Nigeria sacks chief for delta region militants' amnesty

By Rafiu Ajakaye

LAGOS, Nigeria (AA) – Nigeria on Tuesday sacked the coordinator of a multimillion-dollar amnesty program set up to rehabilitate former militants in the delta region, with President Muhammadu Buhari ordering a probe into its activities.

“The president directs the National Security Adviser (NSA) to carry out a full investigation into the activities of the Amnesty Programme from 2015 to date, especially allegations of financial impropriety and other acts,” presidential spokesman Femi Adesina said in a statement.

Buhari also sacked the program coordinator Paul Boroh, a retired army brigadier general, and replaced him with Charles Quaker Dokubo, the statement added.

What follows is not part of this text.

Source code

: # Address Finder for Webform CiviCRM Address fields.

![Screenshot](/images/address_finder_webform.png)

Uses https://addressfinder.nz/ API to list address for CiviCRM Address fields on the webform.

Dokubo, a professor of strategic studies, is director of research and studies at the Nigerian Institute of International Affairs.

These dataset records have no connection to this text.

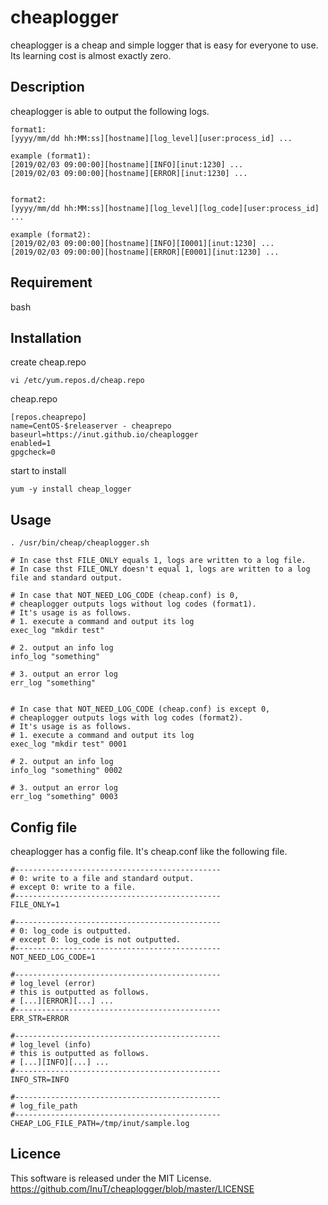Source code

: 
# cheaplogger



cheaplogger is a cheap and simple logger that is easy for everyone to use.  
Its learning cost is almost exactly zero.   



## Description
cheaplogger is able to output the following logs.  

    format1:
    [yyyy/mm/dd hh:MM:ss][hostname][log_level][user:process_id] ...  
    
    example (format1):
    [2019/02/03 09:00:00][hostname][INFO][inut:1230] ...  
    [2019/02/03 09:00:00][hostname][ERROR][inut:1230] ...  
    
    
    format2:
    [yyyy/mm/dd hh:MM:ss][hostname][log_level][log_code][user:process_id] ...  

    example (format2):   
    [2019/02/03 09:00:00][hostname][INFO][I0001][inut:1230] ...  
    [2019/02/03 09:00:00][hostname][ERROR][E0001][inut:1230] ...  



## Requirement
bash  



## Installation
create cheap.repo  

    vi /etc/yum.repos.d/cheap.repo

   cheap.repo

    [repos.cheaprepo]
    name=CentOS-$releaserver - cheaprepo
    baseurl=https://inut.github.io/cheaplogger
    enabled=1
    gpgcheck=0
    
start to install  

    yum -y install cheap_logger



## Usage
    . /usr/bin/cheap/cheaplogger.sh
    
    # In case thst FILE_ONLY equals 1, logs are written to a log file.
    # In case thst FILE_ONLY doesn't equal 1, logs are written to a log file and standard output.
    
    # In case that NOT_NEED_LOG_CODE (cheap.conf) is 0,
    # cheaplogger outputs logs without log codes (format1).
    # It's usage is as follows.
    # 1. execute a command and output its log
    exec_log "mkdir test"
    
    # 2. output an info log
    info_log "something"
    
    # 3. output an error log
    err_log "something"
    
    
    # In case that NOT_NEED_LOG_CODE (cheap.conf) is except 0,  
    # cheaplogger outputs logs with log codes (format2).
    # It's usage is as follows.
    # 1. execute a command and output its log
    exec_log "mkdir test" 0001
    
    # 2. output an info log
    info_log "something" 0002
    
    # 3. output an error log
    err_log "something" 0003
    
    



## Config file
cheaplogger has a config file. It's cheap.conf like the following file.

    #----------------------------------------------
    # 0: write to a file and standard output.
    # except 0: write to a file.
    #----------------------------------------------
    FILE_ONLY=1

    #----------------------------------------------
    # 0: log_code is outputted.
    # except 0: log_code is not outputted.
    #----------------------------------------------
    NOT_NEED_LOG_CODE=1
    
    #----------------------------------------------
    # log_level (error)
    # this is outputted as follows.
    # [...][ERROR][...] ...
    #----------------------------------------------
    ERR_STR=ERROR
    
    #----------------------------------------------
    # log_level (info)
    # this is outputted as follows.
    # [...][INFO][...] ...
    #----------------------------------------------
    INFO_STR=INFO
    
    #----------------------------------------------
    # log_file_path
    #----------------------------------------------
    CHEAP_LOG_FILE_PATH=/tmp/inut/sample.log
    
    

## Licence
This software is released under the MIT License.  
https://github.com/InuT/cheaplogger/blob/master/LICENSE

Launched in 2009 to rehabilitate militants in the oil-rich delta in exchange for them renouncing violence, the program is allegedly bogged down by official sleaze.

Regardless, hundreds of former militants have been trained in various vocations under the program. The former militants also get monthly stipends from the initiative amid criticism that the handouts were unsustainable.

Critics also say the amnesty program does not adequately address the environmental issues in the area dogged by gas flaring and perennial oil spillage which constitute health hazards.